== Segment start ==
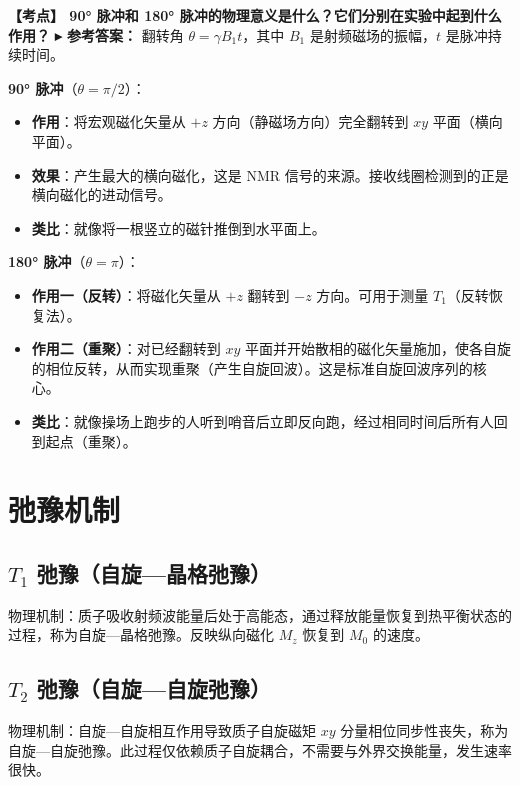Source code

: \documentclass[12pt,a4paper]{article}
\newcommand{\exam}[1]{\textbf{\color{blue!70!black}【考点】#1}}
\newcommand{\answer}[1]{\vspace{2pt}\noindent\textbf{\color{teal!80!black}▸ 参考答案：}#1\vspace{4pt}}
\newcommand{\qa}[2]{\exam{#1}\answer{#2}}
\begin{document}
\qa{
    90° 脉冲和 180° 脉冲的物理意义是什么？它们分别在实验中起到什么作用？
}{
    翻转角 $\theta = \gamma B_1 t$，其中 $B_1$ 是射频磁场的振幅，$t$ 是脉冲持续时间。

    \textbf{90° 脉冲}（$\theta = \pi/2$）：
    \begin{itemize}
        \item \textbf{作用}：将宏观磁化矢量从 $+z$ 方向（静磁场方向）完全翻转到 $xy$ 平面（横向平面）。
        \item \textbf{效果}：产生最大的横向磁化，这是 NMR 信号的来源。接收线圈检测到的正是横向磁化的进动信号。
        \item \textbf{类比}：就像将一根竖立的磁针推倒到水平面上。
    \end{itemize}

    \textbf{180° 脉冲}（$\theta = \pi$）：
    \begin{itemize}
        \item \textbf{作用一（反转）}：将磁化矢量从 $+z$ 翻转到 $-z$ 方向。可用于测量 $T_1$（反转恢复法）。
        \item \textbf{作用二（重聚）}：对已经翻转到 $xy$ 平面并开始散相的磁化矢量施加，使各自旋的相位反转，从而实现重聚（产生自旋回波）。这是标准自旋回波序列的核心。
        \item \textbf{类比}：就像操场上跑步的人听到哨音后立即反向跑，经过相同时间后所有人回到起点（重聚）。
    \end{itemize}
}

\section{弛豫机制}

\subsection{\(T_1\) 弛豫（自旋—晶格弛豫）}
物理机制：质子吸收射频波能量后处于高能态，通过释放能量恢复到热平衡状态的过程，称为自旋—晶格弛豫。反映纵向磁化 \(M_z\) 恢复到 \(M_0\) 的速度。

\subsection{\(T_2\) 弛豫（自旋—自旋弛豫）}
物理机制：自旋—自旋相互作用导致质子自旋磁矩 \(xy\) 分量相位同步性丧失，称为自旋—自旋弛豫。此过程仅依赖质子自旋耦合，不需要与外界交换能量，发生速率很快。
\end{document}
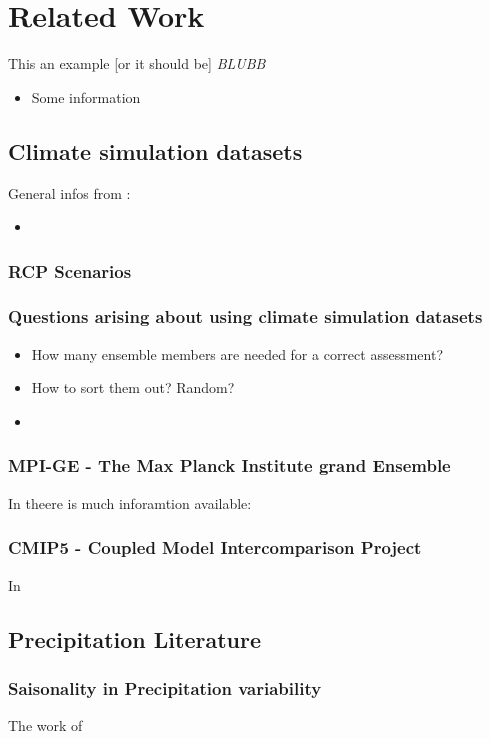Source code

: \chapter{Related Work}

This an example [or it should be] \textit{BLUBB}
\begin{itemize}
  \item Some information 
	
\end{itemize}


\section{Climate simulation datasets}

General infos from \cite{mpige}:

\begin{itemize}
  \item 
	
\end{itemize}

\subsection{RCP Scenarios}

\subsection{Questions arising about using climate simulation datasets}

\begin{itemize}
  \item How many ensemble members are needed for a correct assessment?
  \item How to sort them out? Random?
  \item 
\end{itemize}

\subsection{MPI-GE - The Max Planck Institute grand Ensemble}

In \cite{mpige} theere is much inforamtion available:

\subsection{CMIP5 - Coupled Model Intercomparison Project}

In \cite{taylor2012overview_cmip5}


\section{Precipitation Literature}

\subsection{Saisonality in Precipitation variability}


The work of \citeauthor{precipitation_seasonality}

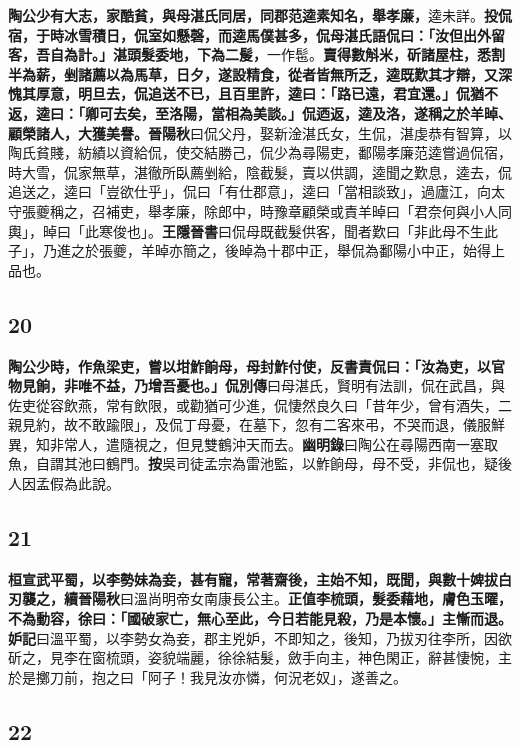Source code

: \textbf{陶公少有大志，家酷貧，與母湛氏同居，同郡范逵素知名，舉孝廉，}{\footnotesize 逵未詳。}\textbf{投侃宿，于時冰雪積日，侃室如懸磬，而逵馬僕甚多，侃母湛氏語侃曰：「汝但出外留客，吾自為計。」湛頭髮委地，下為二髲，}{\footnotesize 一作髢。}\textbf{賣得數斛米，斫諸屋柱，悉割半為薪，剉諸薦以為馬草，日夕，遂設精食，從者皆無所乏，逵既歎其才辯，又深愧其厚意，明旦去，侃追送不已，且百里許，逵曰：「路已遠，君宜還。」侃猶不返，逵曰：「卿可去矣，至洛陽，當相為美談。」侃迺返，逵及洛，遂稱之於羊晫、顧榮諸人，大獲美譽。}{\footnotesize \textbf{晉陽秋}曰侃父丹，娶新淦湛氏女，生侃，湛虔恭有智算，以陶氏貧賤，紡績以資給侃，使交結勝己，侃少為尋陽吏，鄱陽孝廉范逵嘗過侃宿，時大雪，侃家無草，湛徹所臥薦剉給，陰截髮，賣以供調，逵聞之歎息，逵去，侃追送之，逵曰「豈欲仕乎」，侃曰「有仕郡意」，逵曰「當相談致」，過廬江，向太守張夔稱之，召補吏，舉孝廉，除郎中，時豫章顧榮或責羊晫曰「君奈何與小人同輿」，晫曰「此寒俊也」。\textbf{王隱晉書}曰侃母既截髮供客，聞者歎曰「非此母不生此子」，乃進之於張夔，羊晫亦簡之，後晫為十郡中正，舉侃為鄱陽小中正，始得上品也。}

\subsection*{20}

\textbf{陶公少時，作魚梁吏，嘗以坩鮓餉母，母封鮓付使，反書責侃曰：「汝為吏，以官物見餉，非唯不益，乃增吾憂也。」}{\footnotesize \textbf{侃別傳}曰母湛氏，賢明有法訓，侃在武昌，與佐吏從容飲燕，常有飲限，或勸猶可少進，侃悽然良久曰「昔年少，曾有酒失，二親見約，故不敢踰限」，及侃丁母憂，在墓下，忽有二客來弔，不哭而退，儀服鮮異，知非常人，遣隨視之，但見雙鶴沖天而去。\textbf{幽明錄}曰陶公在尋陽西南一塞取魚，自謂其池曰鶴門。\textbf{按}吳司徒孟宗為雷池監，以鮓餉母，母不受，非侃也，疑後人因孟假為此說。}

\subsection*{21}

\textbf{桓宣武平蜀，以李勢妹為妾，甚有寵，常著齋後，主始不知，既聞，與數十婢拔白刃襲之，}{\footnotesize \textbf{續晉陽秋}曰溫尚明帝女南康長公主。}\textbf{正值李梳頭，髮委藉地，膚色玉曜，不為動容，徐曰：「國破家亡，無心至此，今日若能見殺，乃是本懷。」主慚而退。}{\footnotesize \textbf{妒記}曰溫平蜀，以李勢女為妾，郡主兇妒，不即知之，後知，乃拔刃往李所，因欲斫之，見李在窗梳頭，姿貌端麗，徐徐結髮，斂手向主，神色閑正，辭甚悽惋，主於是擲刀前，抱之曰「阿子！我見汝亦憐，何況老奴」，遂善之。}

\subsection*{22}

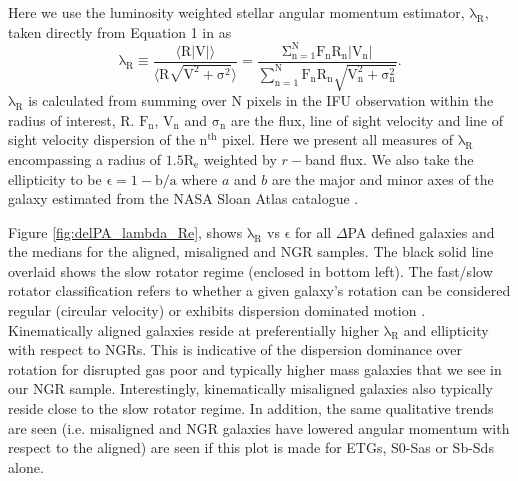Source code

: Here we use the luminosity weighted stellar angular momentum estimator, $\mathrm{\lambda_R}$, taken directly from Equation 1 in \citet{emsellem2007} as
\begin{equation}
\mathrm{\lambda_{R} \equiv \frac{\langle R | V | \rangle}{ \langle R \sqrt{ V^{2} + \sigma^{2} } \rangle } = \frac{ \Sigma_{ n = 1 }^{ N } F_{ n } R_ { n } \left| V_{ n } \right| }{ \sum_{ n = 1 }^{ N } F_{n} R_{ n } \sqrt{ V_{ n }^{ 2 } + \sigma_{ n }^{ 2 } } }.}
\end{equation}
$\mathrm{\lambda_R}$ is calculated from summing over N pixels in the IFU observation within the radius of interest, $\mathrm{R}$. $\mathrm{F_{n}}$, $\mathrm{V_{n}}$ and $\mathrm{\sigma_{n}}$ are the flux, line of sight velocity and line of sight velocity dispersion of the $\mathrm{n^{th}}$ pixel. Here we present all measures of $\mathrm{\lambda_R}$ encompassing a radius of $\mathrm{1.5R_e}$ weighted by $r-$band flux. We also take the ellipticity to be $\mathrm{\epsilon = 1 - b/a}$ where $a$ and $b$ are the major and minor axes of the galaxy estimated from the NASA Sloan Atlas catalogue \cite[used for target selection in MaNGA;][]{blanton2011}.

Figure \ref{fig:delPA_lambda_Re}, shows $\mathrm{\lambda_R}$ vs $\mathrm{\epsilon}$ for all $\Delta$PA defined galaxies and the medians for the aligned, misaligned and NGR samples. The black solid line overlaid shows the slow rotator regime (enclosed in bottom left). The fast/slow rotator classification refers to whether a given galaxy's rotation can be considered regular (circular velocity) or exhibits dispersion dominated motion \citep[][]{emsellem2007}. Kinematically aligned galaxies reside at preferentially higher $\mathrm{\lambda_R}$ and ellipticity with respect to NGRs. This is indicative of the dispersion dominance over rotation for disrupted gas poor and typically higher mass galaxies that we see in our NGR sample. Interestingly, kinematically misaligned galaxies also typically reside close to the slow rotator regime. In addition, the same qualitative trends are seen (i.e. misaligned and NGR galaxies have lowered angular momentum with respect to the aligned) are seen if this plot is made for ETGs, S0-Sas or Sb-Sds alone.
== Segment end ==
> _What is being asked_: Look through the material above for "晶格弛豫" and copy the lines that have it.

> _Reply to the exercise_:
\subsection{\(T_1\) 弛豫（自旋—晶格弛豫）}
物理机制：质子吸收射频波能量后处于高能态，通过释放能量恢复到热平衡状态的过程，称为自旋—晶格弛豫。反映纵向磁化 \(M_z\) 恢复到 \(M_0\) 的速度。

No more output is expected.